What are some examples of repression?
Examples of Repression
- A child suffers abuse by a parent, represses the memories, and becomes completely unaware of them as a young adult.
- An adult suffers a nasty spider bite as a child and develops an intense phobia of spiders later in life without any recollection of the experience as a child.
What does repression mean in politics?
Political repression is the act of a state entity controlling a citizenry by force for political reasons, particularly for the purpose of restricting or preventing the citizenry’s ability to take part in the political life of a society, thereby reducing their standing among their fellow citizens.
What does repression mean in psychology?
repression, in psychoanalytic theory, the exclusion of distressing memories, thoughts, or feelings from the conscious mind. Often involving sexual or aggressive urges or painful childhood memories, these unwanted mental contents are pushed into the unconscious mind.
How do I know if I have repressed feelings?
Recognizing emotional repression in your feelings regularly feel numb or blank. feel nervous, low, or stressed a lot of the time, even if you aren’t sure why. have a tendency to forget things. experience unease or discomfort when other people tell you about their feelings.
What does a repression involves?
Repression or dis-associative amnesia involves pushing the unpleasant thoughts, feelings, and impulses deep into the unconscious part of the mind. In other words, the person completely forgets the act and the circumstances surrounding it.

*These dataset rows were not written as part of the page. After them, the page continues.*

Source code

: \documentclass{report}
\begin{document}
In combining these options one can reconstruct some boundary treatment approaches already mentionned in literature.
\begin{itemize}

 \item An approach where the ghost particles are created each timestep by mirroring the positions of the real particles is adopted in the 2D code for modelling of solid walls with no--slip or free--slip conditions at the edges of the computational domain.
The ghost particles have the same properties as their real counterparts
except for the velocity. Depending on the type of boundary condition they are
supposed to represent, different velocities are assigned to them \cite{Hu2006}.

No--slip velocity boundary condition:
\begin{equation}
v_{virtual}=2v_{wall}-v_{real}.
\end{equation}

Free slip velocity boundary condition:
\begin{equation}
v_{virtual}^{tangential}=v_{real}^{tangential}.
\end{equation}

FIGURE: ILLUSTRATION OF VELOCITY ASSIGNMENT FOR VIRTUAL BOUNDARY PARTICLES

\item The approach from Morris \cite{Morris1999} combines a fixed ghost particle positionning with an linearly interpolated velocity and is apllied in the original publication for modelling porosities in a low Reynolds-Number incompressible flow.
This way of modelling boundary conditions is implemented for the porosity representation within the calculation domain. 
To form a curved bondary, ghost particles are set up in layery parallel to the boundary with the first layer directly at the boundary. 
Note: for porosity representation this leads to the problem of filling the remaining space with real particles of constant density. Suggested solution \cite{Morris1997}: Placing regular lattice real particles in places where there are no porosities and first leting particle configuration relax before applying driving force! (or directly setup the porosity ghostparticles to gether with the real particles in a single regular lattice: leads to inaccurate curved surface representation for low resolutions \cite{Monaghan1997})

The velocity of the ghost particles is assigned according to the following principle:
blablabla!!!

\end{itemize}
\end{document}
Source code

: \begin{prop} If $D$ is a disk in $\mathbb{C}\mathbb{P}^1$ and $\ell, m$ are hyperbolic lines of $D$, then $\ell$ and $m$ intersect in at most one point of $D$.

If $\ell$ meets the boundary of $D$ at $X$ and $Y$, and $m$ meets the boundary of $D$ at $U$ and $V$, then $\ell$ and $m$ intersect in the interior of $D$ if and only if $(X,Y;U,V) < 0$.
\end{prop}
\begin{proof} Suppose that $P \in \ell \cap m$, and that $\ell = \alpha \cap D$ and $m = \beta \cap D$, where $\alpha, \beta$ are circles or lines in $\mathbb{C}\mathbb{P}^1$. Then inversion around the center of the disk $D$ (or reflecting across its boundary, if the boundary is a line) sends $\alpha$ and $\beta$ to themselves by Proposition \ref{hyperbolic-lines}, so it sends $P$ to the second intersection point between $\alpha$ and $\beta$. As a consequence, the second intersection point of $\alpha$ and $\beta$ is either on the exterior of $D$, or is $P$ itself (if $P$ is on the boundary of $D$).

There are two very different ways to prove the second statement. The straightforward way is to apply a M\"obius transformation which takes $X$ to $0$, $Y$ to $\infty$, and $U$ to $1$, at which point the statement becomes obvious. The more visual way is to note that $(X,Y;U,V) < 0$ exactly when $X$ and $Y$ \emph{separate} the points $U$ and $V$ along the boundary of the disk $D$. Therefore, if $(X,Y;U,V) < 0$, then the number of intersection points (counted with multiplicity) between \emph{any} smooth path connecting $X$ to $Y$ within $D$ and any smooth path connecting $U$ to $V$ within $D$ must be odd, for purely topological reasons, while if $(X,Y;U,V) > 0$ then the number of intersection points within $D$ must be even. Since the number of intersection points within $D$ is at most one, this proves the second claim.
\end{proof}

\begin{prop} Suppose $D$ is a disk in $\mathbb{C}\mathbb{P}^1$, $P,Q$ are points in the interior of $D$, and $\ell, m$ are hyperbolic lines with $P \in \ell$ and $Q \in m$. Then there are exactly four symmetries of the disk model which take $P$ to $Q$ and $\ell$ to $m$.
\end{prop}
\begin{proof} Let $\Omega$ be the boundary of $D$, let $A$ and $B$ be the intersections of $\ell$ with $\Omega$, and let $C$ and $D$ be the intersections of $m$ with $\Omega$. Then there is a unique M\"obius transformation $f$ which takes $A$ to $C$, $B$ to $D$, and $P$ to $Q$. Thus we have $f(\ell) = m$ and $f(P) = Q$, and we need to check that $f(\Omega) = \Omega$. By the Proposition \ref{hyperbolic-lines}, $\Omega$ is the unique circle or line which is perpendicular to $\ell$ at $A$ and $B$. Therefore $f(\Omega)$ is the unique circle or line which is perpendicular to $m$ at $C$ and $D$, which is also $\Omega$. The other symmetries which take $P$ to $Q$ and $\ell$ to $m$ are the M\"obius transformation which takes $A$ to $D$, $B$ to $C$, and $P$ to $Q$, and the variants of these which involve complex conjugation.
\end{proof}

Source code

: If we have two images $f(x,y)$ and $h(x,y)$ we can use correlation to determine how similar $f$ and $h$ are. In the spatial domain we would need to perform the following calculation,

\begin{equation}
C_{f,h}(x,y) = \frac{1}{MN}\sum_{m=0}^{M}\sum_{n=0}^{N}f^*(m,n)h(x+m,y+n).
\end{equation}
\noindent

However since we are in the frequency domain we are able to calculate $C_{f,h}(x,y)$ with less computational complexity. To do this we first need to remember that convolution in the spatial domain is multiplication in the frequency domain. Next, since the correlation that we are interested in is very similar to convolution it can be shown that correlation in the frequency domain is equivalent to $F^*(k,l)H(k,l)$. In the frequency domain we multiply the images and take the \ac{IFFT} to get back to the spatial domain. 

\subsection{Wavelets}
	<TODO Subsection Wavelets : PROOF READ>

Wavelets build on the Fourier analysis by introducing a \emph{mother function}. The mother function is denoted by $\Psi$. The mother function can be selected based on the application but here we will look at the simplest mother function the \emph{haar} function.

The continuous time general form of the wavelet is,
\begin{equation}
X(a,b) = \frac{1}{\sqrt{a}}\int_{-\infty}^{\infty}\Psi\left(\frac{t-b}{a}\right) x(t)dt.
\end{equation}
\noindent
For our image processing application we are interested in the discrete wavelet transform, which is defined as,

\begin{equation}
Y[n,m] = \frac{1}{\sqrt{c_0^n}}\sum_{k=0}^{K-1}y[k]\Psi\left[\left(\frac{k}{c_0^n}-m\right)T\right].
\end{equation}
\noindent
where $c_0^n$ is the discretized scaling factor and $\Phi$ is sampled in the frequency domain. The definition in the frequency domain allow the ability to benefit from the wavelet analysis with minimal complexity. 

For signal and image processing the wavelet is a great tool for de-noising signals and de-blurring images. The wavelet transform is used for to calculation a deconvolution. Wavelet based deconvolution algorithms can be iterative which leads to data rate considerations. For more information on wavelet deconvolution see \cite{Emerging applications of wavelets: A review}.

What is an example of repression?
Repression is the act of holding something or someone back, or holding something or someone down. Feelings can be repressed, like when someone is trying not to cry; or society can be repressed, if its government limits the people’s freedoms. An example of repression lies in women being denied certain rights, such as voting, in certain countries.
What is the difference between “oppression” and “repression”?
As nouns the difference between oppression and repression. is that oppression is the exercise of authority or power in a burdensome, cruel, or unjust manner while repression is the act of repressing; state of being repressed. oppression. English. Noun. The exercise of authority or power in a burdensome, cruel, or unjust manner.
What does repression mean psychology?
Repression is the psychological attempt to direct one’s own desires and impulses toward pleasurable instincts by excluding them from one’s consciousness and holding or subduing them in the unconscious.